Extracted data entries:
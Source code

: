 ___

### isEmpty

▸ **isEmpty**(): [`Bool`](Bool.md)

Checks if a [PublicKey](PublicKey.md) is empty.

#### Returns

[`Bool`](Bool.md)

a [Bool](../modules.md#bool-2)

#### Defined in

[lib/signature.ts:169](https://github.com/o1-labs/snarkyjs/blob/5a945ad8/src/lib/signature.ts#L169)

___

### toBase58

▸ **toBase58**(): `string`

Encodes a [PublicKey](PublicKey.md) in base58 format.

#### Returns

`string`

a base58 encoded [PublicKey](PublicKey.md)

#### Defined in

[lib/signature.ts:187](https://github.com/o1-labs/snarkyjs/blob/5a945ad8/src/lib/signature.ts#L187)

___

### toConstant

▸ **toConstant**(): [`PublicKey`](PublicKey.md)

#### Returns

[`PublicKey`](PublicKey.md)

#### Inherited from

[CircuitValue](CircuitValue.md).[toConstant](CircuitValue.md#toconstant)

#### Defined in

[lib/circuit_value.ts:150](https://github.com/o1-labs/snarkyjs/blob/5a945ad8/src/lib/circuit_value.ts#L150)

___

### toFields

==

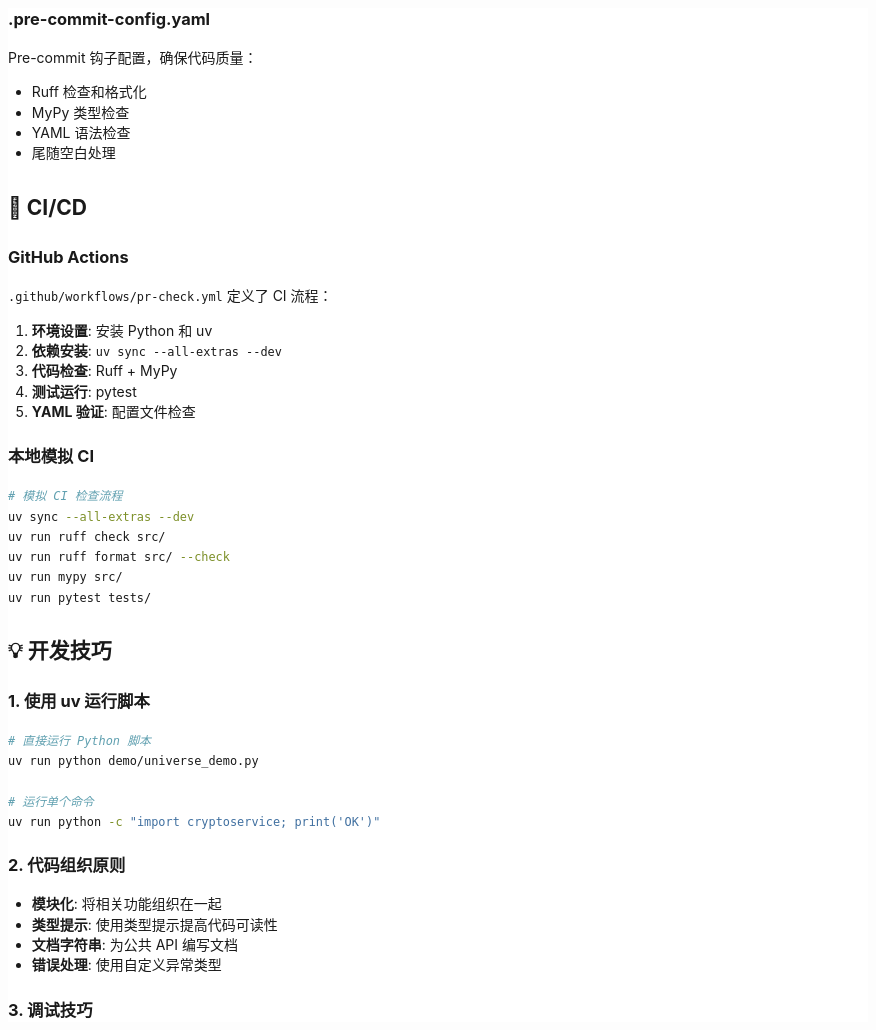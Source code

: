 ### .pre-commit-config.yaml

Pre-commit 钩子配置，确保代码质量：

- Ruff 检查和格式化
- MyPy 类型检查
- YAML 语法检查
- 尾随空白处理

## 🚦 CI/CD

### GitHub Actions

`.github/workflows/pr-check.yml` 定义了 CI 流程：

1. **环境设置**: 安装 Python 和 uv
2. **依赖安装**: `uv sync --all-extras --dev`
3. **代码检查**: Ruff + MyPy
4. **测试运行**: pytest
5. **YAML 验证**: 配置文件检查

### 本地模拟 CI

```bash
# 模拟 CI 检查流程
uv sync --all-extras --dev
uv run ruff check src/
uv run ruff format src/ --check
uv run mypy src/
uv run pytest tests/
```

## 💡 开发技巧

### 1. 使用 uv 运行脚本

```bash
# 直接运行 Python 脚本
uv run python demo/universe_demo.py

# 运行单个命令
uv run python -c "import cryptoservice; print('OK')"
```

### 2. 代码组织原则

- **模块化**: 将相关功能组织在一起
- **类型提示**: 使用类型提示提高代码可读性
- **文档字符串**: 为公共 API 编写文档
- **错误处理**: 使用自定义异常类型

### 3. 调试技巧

## Exercise goal
Find the string "blob" in the data. Report each line it appears in.

## Exercise output
[lib/signature.ts:169](https://github.com/o1-labs/snarkyjs/blob/5a945ad8/src/lib/signature.ts#L169)
[lib/signature.ts:187](https://github.com/o1-labs/snarkyjs/blob/5a945ad8/src/lib/signature.ts#L187)
[lib/circuit_value.ts:150](https://github.com/o1-labs/snarkyjs/blob/5a945ad8/src/lib/circuit_value.ts#L150)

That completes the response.